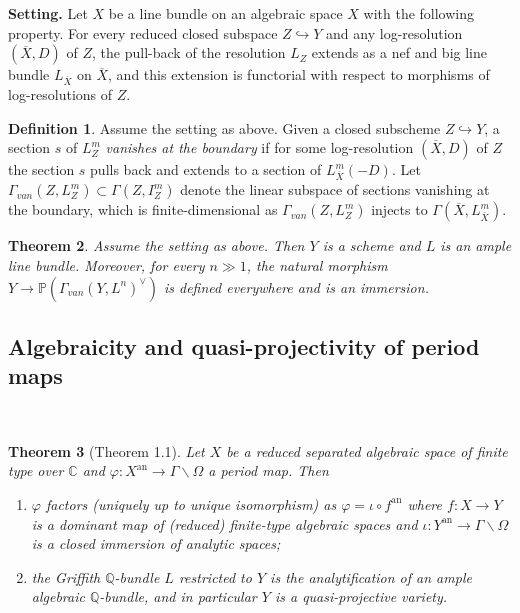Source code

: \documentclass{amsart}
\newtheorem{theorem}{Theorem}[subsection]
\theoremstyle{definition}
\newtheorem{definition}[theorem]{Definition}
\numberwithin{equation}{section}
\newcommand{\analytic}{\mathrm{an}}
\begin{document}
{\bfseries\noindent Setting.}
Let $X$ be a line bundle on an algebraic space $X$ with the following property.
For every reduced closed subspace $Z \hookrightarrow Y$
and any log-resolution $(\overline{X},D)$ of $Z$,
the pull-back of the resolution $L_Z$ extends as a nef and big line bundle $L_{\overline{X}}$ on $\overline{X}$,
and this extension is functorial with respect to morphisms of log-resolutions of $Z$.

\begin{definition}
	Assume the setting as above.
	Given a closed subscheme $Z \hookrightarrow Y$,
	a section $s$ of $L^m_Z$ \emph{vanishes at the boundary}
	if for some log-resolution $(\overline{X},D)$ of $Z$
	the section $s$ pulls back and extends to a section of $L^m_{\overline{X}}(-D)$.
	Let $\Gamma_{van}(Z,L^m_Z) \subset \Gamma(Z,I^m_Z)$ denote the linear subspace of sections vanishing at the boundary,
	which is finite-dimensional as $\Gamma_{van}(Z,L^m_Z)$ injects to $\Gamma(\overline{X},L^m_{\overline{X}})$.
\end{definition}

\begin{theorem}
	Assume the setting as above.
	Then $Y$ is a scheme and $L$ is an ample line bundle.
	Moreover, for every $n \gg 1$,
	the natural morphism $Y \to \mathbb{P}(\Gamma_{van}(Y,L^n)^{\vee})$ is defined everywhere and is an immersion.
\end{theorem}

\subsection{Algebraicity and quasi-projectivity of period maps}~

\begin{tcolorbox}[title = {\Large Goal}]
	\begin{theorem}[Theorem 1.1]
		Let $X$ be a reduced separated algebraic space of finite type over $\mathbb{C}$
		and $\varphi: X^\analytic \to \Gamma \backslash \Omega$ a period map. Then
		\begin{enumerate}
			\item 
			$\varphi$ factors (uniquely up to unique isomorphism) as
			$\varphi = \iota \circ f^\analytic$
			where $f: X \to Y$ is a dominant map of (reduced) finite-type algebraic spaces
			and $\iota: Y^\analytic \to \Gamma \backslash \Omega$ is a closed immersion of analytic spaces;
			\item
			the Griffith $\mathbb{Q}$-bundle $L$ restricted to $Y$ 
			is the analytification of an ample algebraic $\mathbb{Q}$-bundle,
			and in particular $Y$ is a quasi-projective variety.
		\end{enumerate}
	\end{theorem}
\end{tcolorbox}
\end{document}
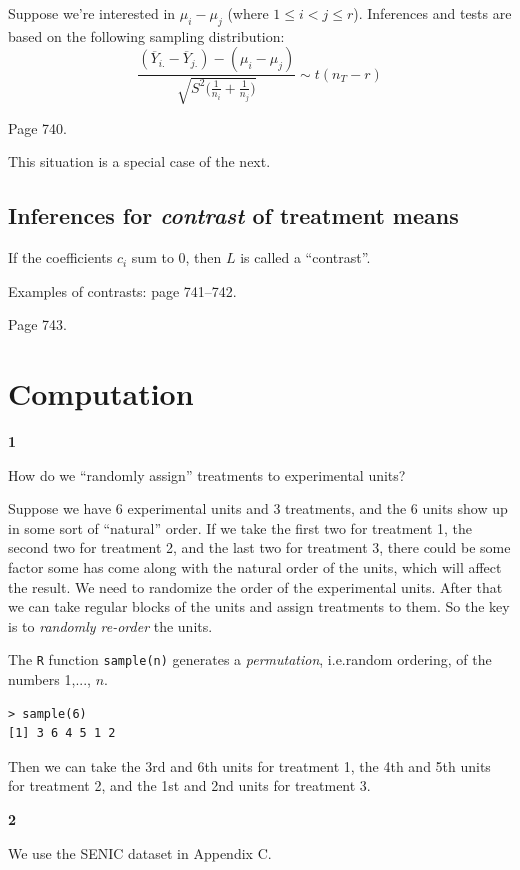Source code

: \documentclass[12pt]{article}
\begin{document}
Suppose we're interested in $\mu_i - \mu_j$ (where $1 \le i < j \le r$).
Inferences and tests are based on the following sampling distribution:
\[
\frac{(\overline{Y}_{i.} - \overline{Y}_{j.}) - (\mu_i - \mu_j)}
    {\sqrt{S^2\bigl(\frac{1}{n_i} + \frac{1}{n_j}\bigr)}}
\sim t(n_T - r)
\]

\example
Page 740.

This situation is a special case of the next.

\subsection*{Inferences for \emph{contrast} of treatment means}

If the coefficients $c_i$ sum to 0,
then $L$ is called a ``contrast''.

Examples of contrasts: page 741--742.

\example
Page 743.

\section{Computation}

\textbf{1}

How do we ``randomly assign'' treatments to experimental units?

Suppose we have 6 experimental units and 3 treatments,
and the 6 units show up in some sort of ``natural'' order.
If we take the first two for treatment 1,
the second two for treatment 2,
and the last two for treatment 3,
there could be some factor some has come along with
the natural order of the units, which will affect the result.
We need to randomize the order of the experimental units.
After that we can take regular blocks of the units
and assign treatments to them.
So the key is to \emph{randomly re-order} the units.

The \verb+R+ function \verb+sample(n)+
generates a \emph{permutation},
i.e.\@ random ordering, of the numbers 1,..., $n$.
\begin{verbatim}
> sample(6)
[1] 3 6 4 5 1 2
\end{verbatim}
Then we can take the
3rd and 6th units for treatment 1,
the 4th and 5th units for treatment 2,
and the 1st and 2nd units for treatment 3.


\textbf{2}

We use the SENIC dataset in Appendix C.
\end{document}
*****
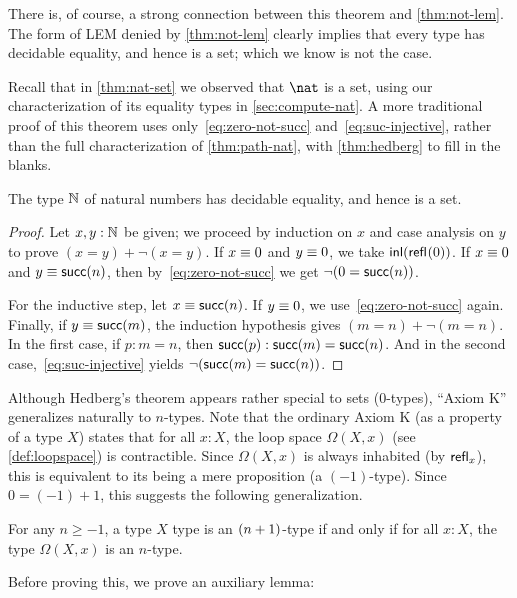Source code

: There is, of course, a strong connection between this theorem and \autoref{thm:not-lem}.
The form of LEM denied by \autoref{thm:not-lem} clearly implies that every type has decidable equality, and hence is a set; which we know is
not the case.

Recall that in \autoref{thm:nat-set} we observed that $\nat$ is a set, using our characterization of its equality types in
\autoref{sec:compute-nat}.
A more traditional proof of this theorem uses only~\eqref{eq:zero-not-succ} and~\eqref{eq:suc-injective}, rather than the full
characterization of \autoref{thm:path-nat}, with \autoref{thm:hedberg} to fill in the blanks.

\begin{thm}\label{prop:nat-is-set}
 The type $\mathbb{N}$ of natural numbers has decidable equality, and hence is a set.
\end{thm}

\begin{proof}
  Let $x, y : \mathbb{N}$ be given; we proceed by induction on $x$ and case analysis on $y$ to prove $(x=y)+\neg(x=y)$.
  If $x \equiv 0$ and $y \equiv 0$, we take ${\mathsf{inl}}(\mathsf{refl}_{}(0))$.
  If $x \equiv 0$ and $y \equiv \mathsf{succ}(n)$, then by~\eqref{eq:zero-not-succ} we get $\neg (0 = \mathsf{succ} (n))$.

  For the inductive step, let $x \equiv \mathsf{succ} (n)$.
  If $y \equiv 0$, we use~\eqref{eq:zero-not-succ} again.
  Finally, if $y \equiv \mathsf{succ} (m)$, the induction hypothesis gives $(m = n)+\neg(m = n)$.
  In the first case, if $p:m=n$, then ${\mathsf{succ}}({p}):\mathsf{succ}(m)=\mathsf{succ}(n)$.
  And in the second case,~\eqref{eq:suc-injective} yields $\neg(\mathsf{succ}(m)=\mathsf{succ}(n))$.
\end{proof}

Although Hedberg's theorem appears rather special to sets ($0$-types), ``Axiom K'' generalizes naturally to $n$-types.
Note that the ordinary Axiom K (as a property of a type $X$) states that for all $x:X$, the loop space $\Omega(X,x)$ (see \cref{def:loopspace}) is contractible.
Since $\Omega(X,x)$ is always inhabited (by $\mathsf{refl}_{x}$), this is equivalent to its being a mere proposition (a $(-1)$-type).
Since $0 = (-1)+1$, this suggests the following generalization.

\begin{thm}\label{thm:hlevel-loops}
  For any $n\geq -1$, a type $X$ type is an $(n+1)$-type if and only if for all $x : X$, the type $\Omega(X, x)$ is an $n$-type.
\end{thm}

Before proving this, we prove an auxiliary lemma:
*****
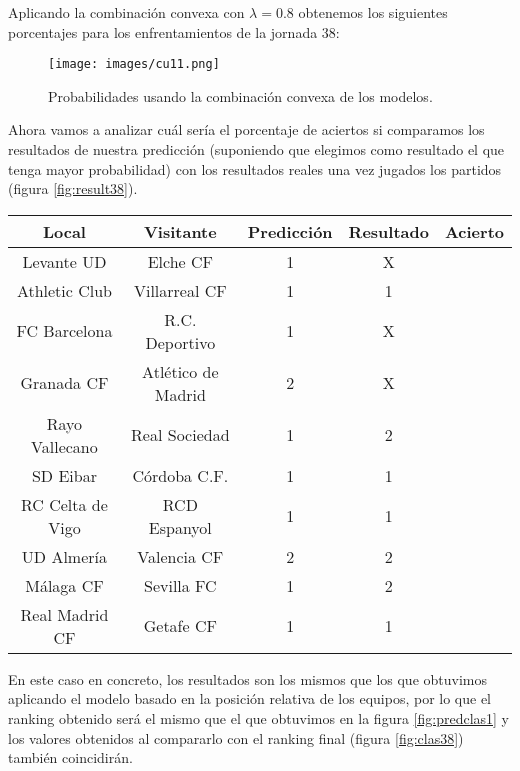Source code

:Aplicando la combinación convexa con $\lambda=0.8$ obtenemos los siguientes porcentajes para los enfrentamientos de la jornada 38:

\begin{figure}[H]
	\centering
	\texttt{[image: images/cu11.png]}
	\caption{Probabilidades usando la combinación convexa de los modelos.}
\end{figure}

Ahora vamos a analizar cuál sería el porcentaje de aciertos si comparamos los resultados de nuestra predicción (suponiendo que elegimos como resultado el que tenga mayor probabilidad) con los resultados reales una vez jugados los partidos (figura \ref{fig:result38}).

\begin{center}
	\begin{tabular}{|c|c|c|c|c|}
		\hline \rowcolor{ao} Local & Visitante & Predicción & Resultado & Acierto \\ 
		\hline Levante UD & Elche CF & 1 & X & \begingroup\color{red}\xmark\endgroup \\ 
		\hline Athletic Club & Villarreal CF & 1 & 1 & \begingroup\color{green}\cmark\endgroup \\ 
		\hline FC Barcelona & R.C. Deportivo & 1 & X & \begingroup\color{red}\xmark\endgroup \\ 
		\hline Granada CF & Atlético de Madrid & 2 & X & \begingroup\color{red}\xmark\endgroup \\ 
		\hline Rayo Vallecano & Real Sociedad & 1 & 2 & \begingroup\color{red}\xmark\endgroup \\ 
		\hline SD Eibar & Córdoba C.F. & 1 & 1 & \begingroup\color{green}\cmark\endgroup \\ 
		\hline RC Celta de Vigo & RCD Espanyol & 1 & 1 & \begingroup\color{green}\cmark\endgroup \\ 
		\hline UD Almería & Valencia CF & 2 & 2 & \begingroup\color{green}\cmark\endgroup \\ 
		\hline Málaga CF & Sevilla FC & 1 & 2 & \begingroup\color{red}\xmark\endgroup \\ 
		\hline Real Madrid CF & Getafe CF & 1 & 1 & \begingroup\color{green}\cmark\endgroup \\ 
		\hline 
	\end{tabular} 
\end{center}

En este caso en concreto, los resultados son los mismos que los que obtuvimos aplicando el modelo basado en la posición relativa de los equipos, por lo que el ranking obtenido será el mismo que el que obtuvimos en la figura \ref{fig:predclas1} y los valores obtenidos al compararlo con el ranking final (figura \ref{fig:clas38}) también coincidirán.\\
*****
| TASK PROMPT |
Reproduce every line in the data that has the word "bundle" in it.

| ANSWER TO THIS TASK |
Let $X$ be a line bundle on an algebraic space $X$ with the following property.
the pull-back of the resolution $L_Z$ extends as a nef and big line bundle $L_{\overline{X}}$ on $\overline{X}$,
	Then $Y$ is a scheme and $L$ is an ample line bundle.
			the Griffith $\mathbb{Q}$-bundle $L$ restricted to $Y$ 
			is the analytification of an ample algebraic $\mathbb{Q}$-bundle,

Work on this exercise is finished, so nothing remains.